Soldiers have to learn to deal with changes in the weather, Valentine said. “You have to adjust plans and be flexible.”
Prior to the biathlon, Soldiers cleaned their weapons with Arctic lubricating oil, explained Staff Sgt. Cody Fite, an instructor. The normal lubricant used by Soldiers would freeze in these temperatures.
In these conditions, Fite explained, a weapon also can jam when condensation that formed when a Soldier brought the weapon inside freezes when the Soldier brings it outside. To prevent this, Soldiers keep their weapons outside of their heated tents on stands made of boughs.
Staff Sgt. Matthew Doane, an instructor, said that, in addition to applying special lubricants, Soldiers also employ a variety of shooting techniques unique to the environment such as using ski poles to create a stable bipod shooting position. According to Doane, the U.S. Army learned the technique from the Norwegian army.
Sgt. Jessica Bartolotta, a student, had never seen ski poles used for shooting and was impressed by how well the technique worked. She said the instructors teach shooting with ski poles in the standing, kneeling and prone positions.
During the biathlon, Soldiers are given a 30-round magazine and are allowed to select which position to shoot in. Bartolotta would have chosen the most challenging position, which is standing, but her ski poles were a bit too short to create the bipod. She shot in the kneeling position.
She suspected she performed well, but she wouldn’t know until later, once the instructors tallied the shots on the silhouette targets.
Staff Sgt. Jack Stacy, an instructor, said that once Soldiers learn that they can survive the cold, move over difficult terrain and engage targets, their confidence levels go way up. They realize they can not only survive but thrive in harsh Arctic conditions.
Newcomers to the interior of Alaska are often taken aback by the extreme winter cold and its effects on the body and equipment, according to Steve Decker, a training specialist at the Northern Warfare Training Center here.
When it gets 50 or 60 degrees below zero, vehicles — even tracked ones designed for the cold — quit working, Decker said. Those temperatures are not uncommon here, with minus 30 and minus 40 fairly normal for winter. It can get so cold that even engine oil and transmission fluid will freeze, rendering vehicles inoperable.

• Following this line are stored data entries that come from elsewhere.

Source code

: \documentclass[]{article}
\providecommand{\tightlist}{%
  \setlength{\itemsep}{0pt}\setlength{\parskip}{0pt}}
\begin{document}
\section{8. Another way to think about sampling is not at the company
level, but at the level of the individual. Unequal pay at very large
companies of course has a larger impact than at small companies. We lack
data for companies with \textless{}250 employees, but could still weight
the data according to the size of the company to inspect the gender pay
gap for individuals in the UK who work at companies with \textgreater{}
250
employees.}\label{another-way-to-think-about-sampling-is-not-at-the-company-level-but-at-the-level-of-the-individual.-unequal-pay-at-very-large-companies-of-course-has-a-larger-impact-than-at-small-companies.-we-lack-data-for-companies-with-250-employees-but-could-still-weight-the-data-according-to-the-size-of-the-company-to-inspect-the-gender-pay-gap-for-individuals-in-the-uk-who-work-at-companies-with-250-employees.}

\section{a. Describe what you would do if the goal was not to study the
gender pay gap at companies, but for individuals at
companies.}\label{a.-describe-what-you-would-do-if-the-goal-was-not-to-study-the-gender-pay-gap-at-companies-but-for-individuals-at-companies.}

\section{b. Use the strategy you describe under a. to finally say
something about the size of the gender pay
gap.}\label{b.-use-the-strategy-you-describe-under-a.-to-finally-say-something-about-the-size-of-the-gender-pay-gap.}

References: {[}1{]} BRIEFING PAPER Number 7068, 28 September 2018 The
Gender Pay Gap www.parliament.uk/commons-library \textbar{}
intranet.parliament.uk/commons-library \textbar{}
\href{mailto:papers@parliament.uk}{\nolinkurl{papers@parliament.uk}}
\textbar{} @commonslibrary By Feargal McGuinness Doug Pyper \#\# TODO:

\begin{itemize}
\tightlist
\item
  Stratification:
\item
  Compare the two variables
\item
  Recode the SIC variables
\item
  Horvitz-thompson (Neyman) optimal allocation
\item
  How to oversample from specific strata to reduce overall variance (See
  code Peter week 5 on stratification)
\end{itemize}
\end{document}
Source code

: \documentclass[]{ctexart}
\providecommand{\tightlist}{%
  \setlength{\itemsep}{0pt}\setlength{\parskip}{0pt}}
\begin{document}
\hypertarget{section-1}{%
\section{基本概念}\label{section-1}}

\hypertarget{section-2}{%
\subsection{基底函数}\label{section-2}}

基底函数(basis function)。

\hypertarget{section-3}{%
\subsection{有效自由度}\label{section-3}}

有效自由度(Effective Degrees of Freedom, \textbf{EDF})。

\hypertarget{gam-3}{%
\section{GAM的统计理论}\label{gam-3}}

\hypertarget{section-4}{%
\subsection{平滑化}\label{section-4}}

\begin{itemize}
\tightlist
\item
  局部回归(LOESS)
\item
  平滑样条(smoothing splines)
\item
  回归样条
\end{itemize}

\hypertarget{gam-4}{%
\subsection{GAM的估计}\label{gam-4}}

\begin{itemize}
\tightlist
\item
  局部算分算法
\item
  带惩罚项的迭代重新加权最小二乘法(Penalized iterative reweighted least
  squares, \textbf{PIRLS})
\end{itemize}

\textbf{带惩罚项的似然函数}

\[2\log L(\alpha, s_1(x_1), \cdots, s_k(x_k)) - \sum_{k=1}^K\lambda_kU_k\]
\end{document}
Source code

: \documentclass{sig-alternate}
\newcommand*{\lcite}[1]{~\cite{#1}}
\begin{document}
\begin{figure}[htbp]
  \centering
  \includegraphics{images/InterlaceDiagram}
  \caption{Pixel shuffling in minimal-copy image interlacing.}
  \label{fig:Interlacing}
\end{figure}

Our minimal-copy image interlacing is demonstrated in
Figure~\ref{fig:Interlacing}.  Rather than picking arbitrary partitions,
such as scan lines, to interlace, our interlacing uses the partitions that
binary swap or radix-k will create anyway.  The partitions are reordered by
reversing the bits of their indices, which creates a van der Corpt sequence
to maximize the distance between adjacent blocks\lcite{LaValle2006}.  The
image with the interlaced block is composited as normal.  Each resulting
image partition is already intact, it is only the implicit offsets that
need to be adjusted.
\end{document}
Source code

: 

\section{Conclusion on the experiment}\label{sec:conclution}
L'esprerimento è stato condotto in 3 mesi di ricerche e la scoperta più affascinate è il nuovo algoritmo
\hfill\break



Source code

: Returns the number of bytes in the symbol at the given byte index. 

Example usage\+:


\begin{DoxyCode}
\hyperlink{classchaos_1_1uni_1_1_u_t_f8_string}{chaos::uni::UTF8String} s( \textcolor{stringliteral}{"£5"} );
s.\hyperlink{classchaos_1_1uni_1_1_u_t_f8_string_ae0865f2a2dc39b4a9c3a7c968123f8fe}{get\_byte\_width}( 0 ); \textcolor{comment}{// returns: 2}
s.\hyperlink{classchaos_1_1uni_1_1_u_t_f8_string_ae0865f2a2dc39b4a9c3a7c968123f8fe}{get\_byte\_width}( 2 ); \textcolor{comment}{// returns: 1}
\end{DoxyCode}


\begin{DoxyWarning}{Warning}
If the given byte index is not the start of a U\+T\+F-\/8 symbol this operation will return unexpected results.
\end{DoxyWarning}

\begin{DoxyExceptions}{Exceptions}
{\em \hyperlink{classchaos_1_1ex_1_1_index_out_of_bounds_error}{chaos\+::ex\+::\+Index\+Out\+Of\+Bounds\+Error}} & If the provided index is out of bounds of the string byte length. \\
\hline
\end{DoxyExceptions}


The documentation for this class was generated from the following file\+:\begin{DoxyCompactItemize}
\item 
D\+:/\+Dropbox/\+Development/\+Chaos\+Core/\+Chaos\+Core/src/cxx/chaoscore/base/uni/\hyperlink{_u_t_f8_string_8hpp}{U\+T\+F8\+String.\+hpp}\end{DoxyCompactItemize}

When vehicles aren’t in use, they’re kept plugged into outlets featured at every parking spot. The electricity powers heating pads and engine block heaters. Oil and transmission pans have silicone heating pads directly attached to them. Block heaters or freeze-plug heaters are heating elements that actually stick into the side of the engine.
Even with these precautions, everything seems to fail on the coldest days, and movement becomes possible only via skis and snowshoes. Getting around that way is taught to Soldiers attending the Cold Weather Leaders Course and other winter courses here, Decker said.
Today’s Soldiers are dependent on vehicles and roads, Decker said. Out here and in many parts of the world, such dependence can limit options when vehicles don’t work and roads are few or nonexistent. At NWTC, Soldiers are taught to rely less on machines and more on themselves, he said.
But it’s not just vehicles that break down in the cold. Anything powered by batteries will also be prone to failure in deep-freeze conditions. That includes GPS devices, which Decker believes Soldiers are also too reliant on.
As part of the Cold Weather Leaders Course, students are tasked with finding specific points throughout the rugged 16-square-kilometer training site using just their maps, protractors and compasses.